Tras cruzar por el frente de la iglesia todos miramos su fachada. Imaginé al padre Ernesto allí, junto a mi madre, ambos charlando, sentados en los bancos de la iglesia, mi madre emocionada por el obsequio recibido de mi padre. Él había mantenido el secreto bien guardado. Mi madre se lo había pedido y él supo mantenerlo. Sentí en ese instante que ya no tenía importancia saber cuál era aquel secreto, y que no había defraudado a mi madre si no lo develaba. De algún modo lo que mi padre había hecho con su vida y lo que mi madre había querido mostrarme se habían unido en la línea del tiempo y habían coincidido en un punto, y era justo en uno que nos había permitido a Lourdes y a mí encontrarnos y reconocernos. Me detuve tras pasar la iglesia y abracé a Lourdes sin más. Tras su sorpresa ella no dudó en abrazarme y besarme en la mejilla. Fue un abrazo cargado de energía vital para mi corazón. Permanecimos un buen rato abrazados bajo la mirada sonriente de Marina y la mujer gorda. Oía su respiración tranquila y acompasada, podía sentir que entre mis brazos ella se sentía protegida, como un animalito indefenso ante una noche cerrada y oscura. El mejor regalo que la vida me había hecho por aquellos días era presentarme a una hermana. Sentía una profunda emoción. Ella también dejó de hacerse cuestionamientos con respecto a nuestro padre, y decidió guardar la historia de su vida bajo llave, predisponiéndose a disfrutar lo que vendría, el presente, lo que ahora como hermanos teníamos y podíamos disfrutar.

Después de aquellos días convulsionados el tiempo acomodó las cosas. Nuestra hermandad fue fusionándose más y más haciéndonos inseparables. Atrás habían quedado las preguntas, los cuestionamientos, las búsquedas de verdades o mentiras que por algo el tiempo y el destino habían guardado celosamente. Ya no había necesidad de escarbar en el pasado. El presente se sentía más luminoso, y el futuro anhelado mucho más esperanzador. Comprendimos tácitamente que nos teníamos el uno al otro, que la vida que nos quedaba por delante valía la pena vivirla sin mochila pesada sobre los hombros.

La mujer gorda regresó a su pueblo y a su vida. Fue una persona muy importante por aquellos días para Lourdes. Había logrado también encontrar cierto beneplácito en ayudar a mi hermana en su trajín por la vida, logrando reencontrarse con sus propios fantasmas y abriendo puertas que jamás pensó volvería a abrir o saber que existían.

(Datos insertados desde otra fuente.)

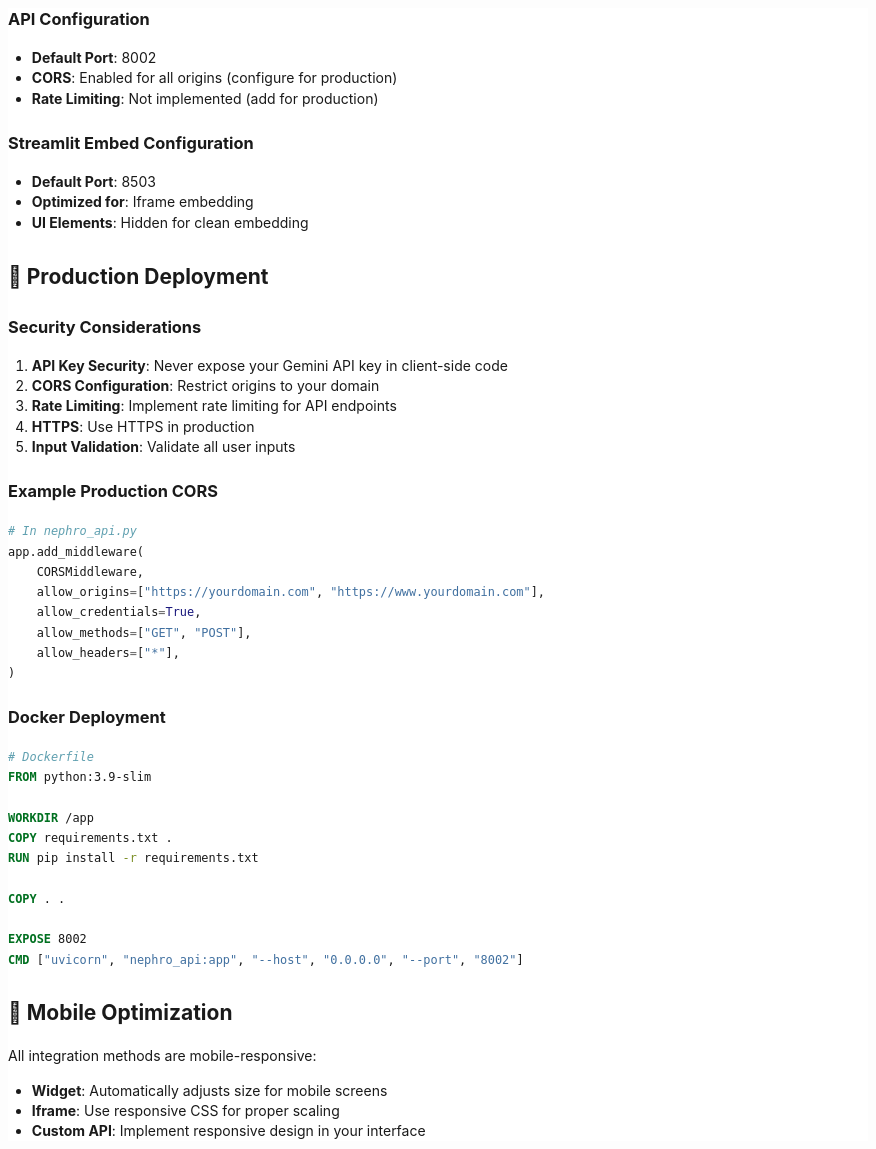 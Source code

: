 ### API Configuration
- **Default Port**: 8002
- **CORS**: Enabled for all origins (configure for production)
- **Rate Limiting**: Not implemented (add for production)

### Streamlit Embed Configuration
- **Default Port**: 8503
- **Optimized for**: Iframe embedding
- **UI Elements**: Hidden for clean embedding

## 🚀 Production Deployment

### Security Considerations
1. **API Key Security**: Never expose your Gemini API key in client-side code
2. **CORS Configuration**: Restrict origins to your domain
3. **Rate Limiting**: Implement rate limiting for API endpoints
4. **HTTPS**: Use HTTPS in production
5. **Input Validation**: Validate all user inputs

### Example Production CORS
```python
# In nephro_api.py
app.add_middleware(
    CORSMiddleware,
    allow_origins=["https://yourdomain.com", "https://www.yourdomain.com"],
    allow_credentials=True,
    allow_methods=["GET", "POST"],
    allow_headers=["*"],
)
```

### Docker Deployment
```dockerfile
# Dockerfile
FROM python:3.9-slim

WORKDIR /app
COPY requirements.txt .
RUN pip install -r requirements.txt

COPY . .

EXPOSE 8002
CMD ["uvicorn", "nephro_api:app", "--host", "0.0.0.0", "--port", "8002"]
```

## 📱 Mobile Optimization

All integration methods are mobile-responsive:
- **Widget**: Automatically adjusts size for mobile screens
- **Iframe**: Use responsive CSS for proper scaling
- **Custom API**: Implement responsive design in your interface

En 2009 me casé con Marina Fernández y nos fuimos a vivir a casa de mi madre. Ahora que estoy bajo esta parra que conozco desde niño, escribiendo estos recuerdos, siento que mi corazón galopa dentro de mi pecho y que una fuerza poderosa me lo oprime, permitiéndole expulsar todo lo que atesora y tiene para contar. He recordado todo lo referido a mi hermana y a mí, a las etapas que han iluminado mi vida, a las personas que han hecho de ella una de esas historias increíbles que valen la pena ser contadas y vividas. Marina prepara la cena, y huelo el aroma llegar desde la cocina, rememorando aquellos días en que mi madre solía hacerlo con tanto cariño, para luego sentarnos debajo de esta misma parra a charlar o simplemente contemplar la noche. En mis manos tengo el libro de Saint-Exupéry que la-chica-de-los-pírsines dio a Marina antes de morir. Acaricio su tapa y los recuerdos me juegan una amarga pasada. Saint-Exupéry escribió un libro magnífico, cargado de bellas oraciones y una enseñanza invisible debajo de ellas. Tal vez la-chica-de-los-pírsines o mi padre quisieron que Lourdes y yo aprendamos de ellas y que pudiéramos sentir en nuestra vida y en nuestros corazones que todo lo esencial es invisible a los ojos.